Many years ago I had a 1974 AMC with the 304 V8 that I had purchased new. After a (in my opinion) short 4 years I noticed an antifreeze leak from a nearly identical freeze plug location right behind the motor mount on the side of the block. At first, I thought I would just take it to the AMC dealer and let them fix it. They called me with the quote to repair just the one plug…. I think it was around $300 and they clearly stated that it could be more depending on the difficulty of the job. I brought my car home and decided to do it myself. I set aside a weekend and rented an engine hoist. I pulled the engine completely out and removed the p***enger side motor mount to easily access the leaking plug. As it turned out, the decision to do this myself was the correct choice. Almost every freeze plug was just about rotted through, including the hidden one behind the flywheel. While I had the engine out I replaced them all, plus I replaced the water pump, the motor mounts, and while I was at it…the entire exhaust system. Including the cost of the rental hoist, I had under $300 for everything. Of course my labor was free. I would have started banging my head against the wall if I had just paid the shop to fix the one leaker, and discovered the next one leaking a month later.

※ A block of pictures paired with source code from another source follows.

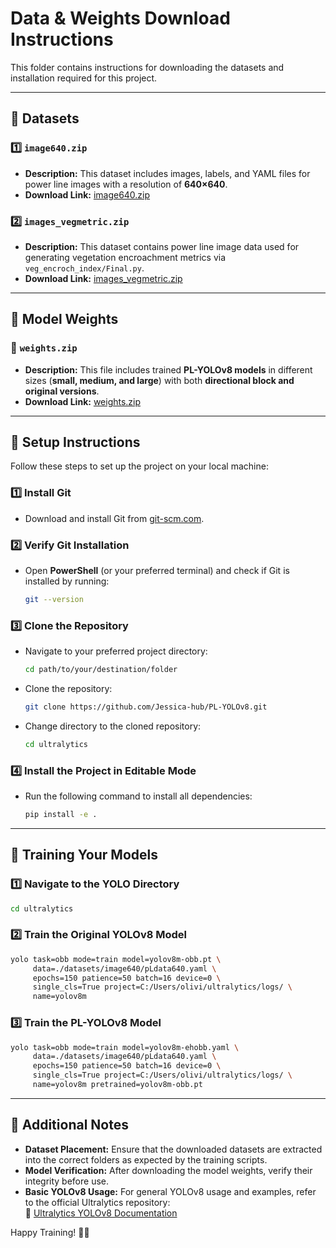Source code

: 
# Data & Weights Download Instructions

This folder contains instructions for downloading the datasets and installation required for this project.

---

## 📂 Datasets

### 1️⃣ `image640.zip`
- **Description:** This dataset includes images, labels, and YAML files for power line images with a resolution of **640×640**.
- **Download Link:** [image640.zip](https://drive.google.com/file/d/1W1UfZsbCIQWDTiSzhQjwEQkO_hrOxl8S/view?usp=drive_link)

### 2️⃣ `images_vegmetric.zip`
- **Description:** This dataset contains power line image data used for generating vegetation encroachment metrics via `veg_encroch_index/Final.py`.
- **Download Link:** [images_vegmetric.zip](https://drive.google.com/file/d/19xxtcgXUuCRm7JSNGakvloeHml36Do-E/view?usp=sharing)

---

## 🎯 Model Weights

### 📌 `weights.zip`
- **Description:** This file includes trained **PL-YOLOv8 models** in different sizes (**small, medium, and large**) with both **directional block and original versions**.
- **Download Link:** [weights.zip](https://drive.google.com/file/d/1tY4HjSvwp98aTlxIBInNscqrdPxt9W3E/view?usp=sharing)

---

## 🔧 Setup Instructions

Follow these steps to set up the project on your local machine:

### 1️⃣ Install Git
- Download and install Git from [git-scm.com](https://git-scm.com/downloads).

### 2️⃣ Verify Git Installation
- Open **PowerShell** (or your preferred terminal) and check if Git is installed by running:
  ```bash
  git --version
  ```

### 3️⃣ Clone the Repository
- Navigate to your preferred project directory:
  ```bash
  cd path/to/your/destination/folder
  ```
- Clone the repository:
  ```bash
  git clone https://github.com/Jessica-hub/PL-YOLOv8.git
  ```
- Change directory to the cloned repository:
  ```bash
  cd ultralytics
  ```

### 4️⃣ Install the Project in Editable Mode
- Run the following command to install all dependencies:
  ```bash
  pip install -e .
  ```

---

## 🚀 Training Your Models

### 1️⃣ Navigate to the YOLO Directory
```bash
cd ultralytics
```

### 2️⃣ Train the **Original YOLOv8 Model**
```bash
yolo task=obb mode=train model=yolov8m-obb.pt \
     data=./datasets/image640/pLdata640.yaml \
     epochs=150 patience=50 batch=16 device=0 \
     single_cls=True project=C:/Users/olivi/ultralytics/logs/ \
     name=yolov8m
```

### 3️⃣ Train the **PL-YOLOv8 Model**
```bash
yolo task=obb mode=train model=yolov8m-ehobb.yaml \
     data=./datasets/image640/pLdata640.yaml \
     epochs=150 patience=50 batch=16 device=0 \
     single_cls=True project=C:/Users/olivi/ultralytics/logs/ \
     name=yolov8m pretrained=yolov8m-obb.pt
```

---

## 📝 Additional Notes

- **Dataset Placement:** Ensure that the downloaded datasets are extracted into the correct folders as expected by the training scripts.
- **Model Verification:** After downloading the model weights, verify their integrity before use.
- **Basic YOLOv8 Usage:** For general YOLOv8 usage and examples, refer to the official Ultralytics repository:  
  🔗 [Ultralytics YOLOv8 Documentation](https://github.com/ultralytics/ultralytics/tree/main)

Happy Training! 🚀🔥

I found the plug is behind the motor week. Why would they do something so stupid?? I had a mechanic check it out. He said he could remove the motor mount and jack up the engine and get to the plug. This guy is old time mechanic. His dad was a mechanic, his grand dad was a mechanic, and his uncle is a mechanic. Will see, suppose to take to his shop next week. Thanks for everyone's response. To install the engine had to remove entire front sheet metal, including the grill. Would like to replace all 6. Time and money, not my friend. I'm 81 very healthy, just don't get around as I did when I was 30. LOL Jack
Hot Heads makes a stainless steel machine plug set that seals nicely and lasts. I’ve used them on a couple engines. Definitely replace all. The OEM style plug is not as reliable as the Hot Heads design, in my opinion.

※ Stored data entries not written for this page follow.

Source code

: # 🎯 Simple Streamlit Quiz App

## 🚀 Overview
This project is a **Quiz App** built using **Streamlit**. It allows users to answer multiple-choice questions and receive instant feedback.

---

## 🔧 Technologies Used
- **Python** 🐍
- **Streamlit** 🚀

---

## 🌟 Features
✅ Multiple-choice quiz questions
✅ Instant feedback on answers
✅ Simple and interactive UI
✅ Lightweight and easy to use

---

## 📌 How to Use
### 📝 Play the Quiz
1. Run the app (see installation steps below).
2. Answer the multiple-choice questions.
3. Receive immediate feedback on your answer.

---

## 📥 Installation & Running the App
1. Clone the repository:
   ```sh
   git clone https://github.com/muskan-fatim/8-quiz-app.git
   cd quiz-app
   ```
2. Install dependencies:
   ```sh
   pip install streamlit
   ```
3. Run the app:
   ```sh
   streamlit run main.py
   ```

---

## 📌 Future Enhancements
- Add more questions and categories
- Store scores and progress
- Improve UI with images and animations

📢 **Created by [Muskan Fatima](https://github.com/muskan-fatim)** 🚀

This is a huge defect in hemi design. Not only are they sketchy disk plugs, they put them in inaccessible places. Once the factory plugs fail, it is a challenge to replace them effectively. Just the act of pulling the old plugs causes problems. They are wedged on the pockets and when you remove them you likely scratch the walls of the pocket making sealing new plugs problematic. I have heard of some guys who machine out the pockets so they can use deep-cup welch plugs. You definitely need to pull the engine to fix the problem. Not good news, I know. You need direct access to have any hope of getting the old ones out with minimal damage. Then if you are going back with original disk style, whether original steel or br***, you need direct access to be able to hammer them to expand and seal. I have tried to do it in-place only to have a plug blow out while driving due to inadequate hammering. I have been replacing leaking plugs with Hot Heads bolt-expanded copper plugs which seem to work well. It goes without saying, whatever you use, goop it up with silicone sealer.

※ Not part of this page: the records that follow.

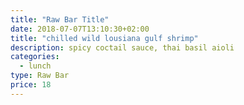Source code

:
 ```yaml
---
title: "Raw Bar Title"
date: 2018-07-07T13:10:30+02:00
title: "chilled wild lousiana gulf shrimp"
description: spicy coctail sauce, thai basil aioli
categories:
  - lunch
type: Raw Bar
price: 18
---
```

I replaced a core plug behind a motor mount once, it seemed impossible at first but actually was not too bad. It was a cup plug though. As said, the old one can be popped out with a pry bar or big screwdriver jammed through the rust hole, the surrounding metal is probably very thin so easily poked through. I held the new plug, and a medium sized socket on it, in place with one hand, and levered on the socket by prying against the motor mount. Once it went in just a little I moved the socket around and pried in little steps to get it in straight.